China has high-speed trains, but try getting a ticket for one

You can book online but you have to queue just as long as ever, or longer, to collect your tickets, and when you get somewhere the station is now two hours' drive from the place it serves, moans Cecilie Gamst Berg

Asia travel
F crouching next to a bank cashpoint in Zhangjiajie. Photo: Cecilie Gamst Berg

It is a strange law of nature that no matter how many roads you build, and no matter how wide they are, they will still fill up with cars immediately.

In the same way, it seems, no matter how modern the Chinese rail network becomes, it still takes just as long (if not longer) to get tickets as it always has. And with the new stations built up to two hours' drive outside the towns they serve, it still takes exactly the same amount of time (if not longer) to get from A to B.

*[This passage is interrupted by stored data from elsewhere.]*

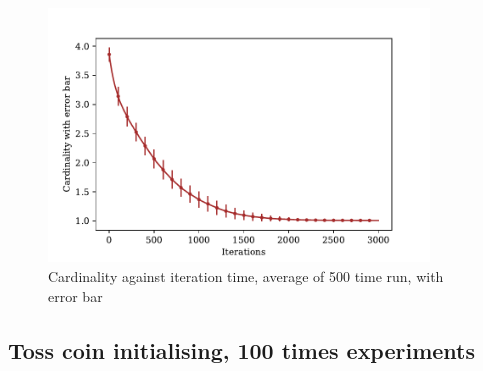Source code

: \documentclass[a4paper,12pt]{article}
\begin{document}
	\begin{figure}[H]
		\centering
		\includegraphics[width=0.9\textwidth]{card_errbarnorm1_200_3000_500}
		\caption{Cardinality against iteration time, average of 500 time run, with error bar}\label{card_errbarnorm1_200_3000_500}
	\end{figure}
\subsection{Toss coin initialising,	100 times experiments}\label{tcsqrank}
\end{document}
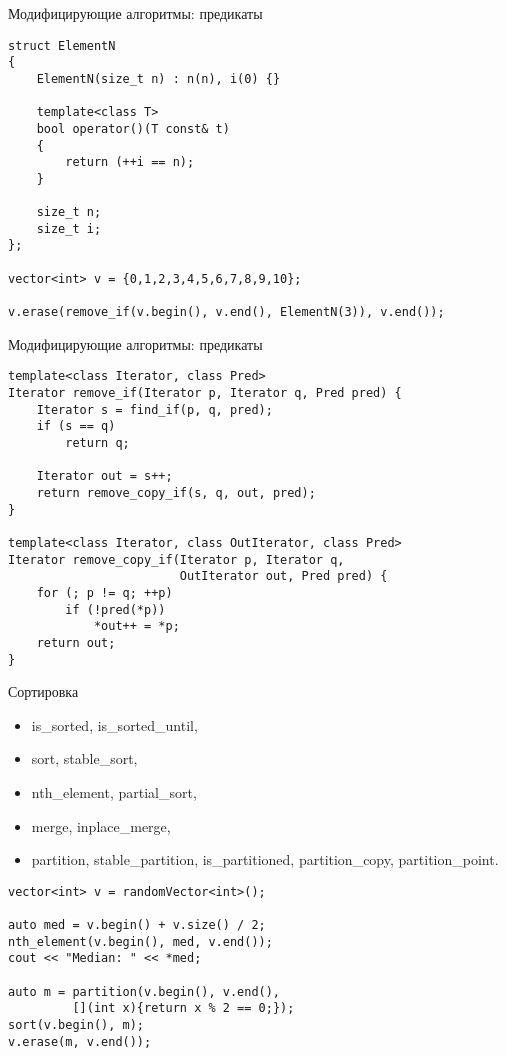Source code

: \documentclass{beamer}
\begin{document}
\begin{frame}[fragile]{Модифицирующие алгоритмы: предикаты}
\begin{lstlisting}
struct ElementN 
{
    ElementN(size_t n) : n(n), i(0) {}

    template<class T>
    bool operator()(T const& t) 
    { 
        return (++i == n); 
    }
    
    size_t n;
    size_t i;
};

vector<int> v = {0,1,2,3,4,5,6,7,8,9,10};

v.erase(remove_if(v.begin(), v.end(), ElementN(3)), v.end());
\end{lstlisting}
\end{frame}

\begin{frame}[fragile]{Модифицирующие алгоритмы: предикаты}
\begin{lstlisting}
template<class Iterator, class Pred>
Iterator remove_if(Iterator p, Iterator q, Pred pred) {
    Iterator s = find_if(p, q, pred);
    if (s == q)
        return q;

    Iterator out = s++;
    return remove_copy_if(s, q, out, pred);
}    

template<class Iterator, class OutIterator, class Pred>
Iterator remove_copy_if(Iterator p, Iterator q, 
                        OutIterator out, Pred pred) {
    for (; p != q; ++p)
        if (!pred(*p))
            *out++ = *p;
    return out;
}
\end{lstlisting}
\end{frame}

\begin{frame}[fragile]{Сортировка}
\begin{itemize}
    \tt
    \item is\_sorted, is\_sorted\_until,
    \item sort, stable\_sort,
    \item nth\_element, partial\_sort,
    \item merge, inplace\_merge,
    \item partition, stable\_partition, is\_partitioned, partition\_copy, partition\_point.
\end{itemize}
\pause
\begin{lstlisting}
vector<int> v = randomVector<int>();

auto med = v.begin() + v.size() / 2;
nth_element(v.begin(), med, v.end());
cout << "Median: " << *med;

auto m = partition(v.begin(), v.end(), 
         [](int x){return x % 2 == 0;});
sort(v.begin(), m);
v.erase(m, v.end());        
\end{lstlisting}
\end{frame}
\end{document}
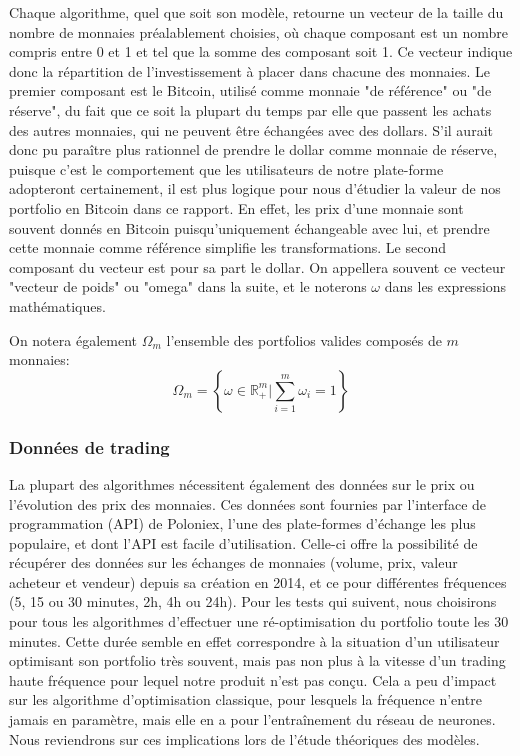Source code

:\documentclass[a4paper, 10pt]{article}
\begin{document}
Chaque algorithme, quel que soit son modèle, retourne un vecteur de la taille du nombre de monnaies préalablement choisies, où chaque composant est un nombre compris entre 0 et 1 et tel que la somme des composant soit 1. Ce vecteur indique donc la répartition de l'investissement à placer dans chacune des monnaies. Le premier composant est le Bitcoin, utilisé comme monnaie "de référence" ou "de réserve", du fait que ce soit la plupart du temps par elle que passent les achats des autres monnaies, qui ne peuvent être échangées avec des dollars. S'il aurait donc pu paraître plus rationnel de prendre le dollar comme monnaie de réserve, puisque c'est le comportement que les utilisateurs de notre plate-forme adopteront certainement, il est plus logique pour nous d'étudier la valeur de nos portfolio en Bitcoin dans ce rapport. En effet, les prix d'une monnaie sont souvent donnés en Bitcoin puisqu'uniquement échangeable avec lui, et prendre cette monnaie comme référence simplifie les transformations. Le second composant du vecteur est pour sa part le dollar. On appellera souvent ce vecteur "vecteur de poids" ou "omega" dans la suite, et le noterons $\omega$ dans les expressions mathématiques.

On notera également $\Omega_m$ l'ensemble des portfolios valides composés de $m$ monnaies:
\begin{equation}
    \Omega_m = \left \{\omega \in \mathbb{R}_{+}^m \bigg| \sum_{i=1}^{m} \omega_{i} = 1 \right \}
\end{equation}

\subsubsection{Données de trading}

La plupart des algorithmes nécessitent également des données sur le prix ou l'évolution des prix des monnaies. Ces données sont fournies par l'interface de programmation (API) de Poloniex, l'une des plate-formes d'échange les plus populaire, et dont l'API est facile d'utilisation. Celle-ci offre la possibilité de récupérer des données sur les échanges de monnaies (volume, prix, valeur acheteur et vendeur) depuis sa création en 2014, et ce pour différentes fréquences (5, 15 ou 30 minutes, 2h, 4h ou 24h). Pour les tests qui suivent, nous choisirons pour tous les algorithmes d'effectuer une ré-optimisation du portfolio toute les 30 minutes. Cette durée semble en effet correspondre à la situation d'un utilisateur optimisant son portfolio très souvent, mais pas non plus à la vitesse d'un trading haute fréquence pour lequel notre produit n'est pas conçu. Cela a peu d'impact sur les algorithme d'optimisation classique, pour lesquels la fréquence n'entre jamais en paramètre, mais elle en a pour l'entraînement du réseau de neurones. Nous reviendrons sur ces implications lors de l'étude théoriques des modèles.
\end{document}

My friend F's going-away trip to China was a case in point.

There we were, all modern and well prepared with online bought-and-paid-for tickets on the bullet train from Changsha, capital of Hunan province, to Zhangjiajie, of fame, apparently, and rooms booked in an interesting-looking "new old" village of some sort in walking distance from the craggy karst formations.

Except ... the new law of nature. Just because you've bought tickets online doesn't mean you can actually get them.

Passengers wait to buy train tickets at Changsha Railway Station in Changsha, Hunan Province. Photo: Xinhua

After standing in line for 45 minutes in a cavernous hall in Changsha - and this after having stood in line for half an hour in a cavernous hall in Shenzhen - it was too late by the time I got to the counter, and we missed the train to Zhangjiajie.

In the olden days, although the train journey itself would have taken much longer, we could have just sashayed into the station, stood in line for 15 minutes and come out victoriously clutching just-paid-for tickets.

Zhangjiajie National Forest Park.

There was another train from Changsha to Zhangjiajie, which would get in at - 04:00. Absolutely not, I said. But F's big eyes turned all French Bulldog.

"My last trip to [China], ever …" the eyes said.

Getting up at 4am after four hours' sleep was as horrible as I had imagined and the hotel F had booked was more than an hour's drive away. And when the taxi had deposited us and screeched off as we cried plaintively "eh … where …" we found ourselves in the blackest hole in the universe.

F holding on to the hand of a character out of Avatar, in Zhangjiajie.

A word of advice: the hotel business isn't the right one to be in if you're so stingy you can't afford to hang a light bulb outside so people can read the name.

After 20 minutes of fumbling around in absolute darkness, we saw a ghostly green light: a bank with three cashpoints. We huddled there for an illusion of warmth until the clock struck 07:00 and a greyish dawn rose over one of the darkest and stingiest guest houses in China. But we might as well have stayed in the bank, for that hotel had never heard of us.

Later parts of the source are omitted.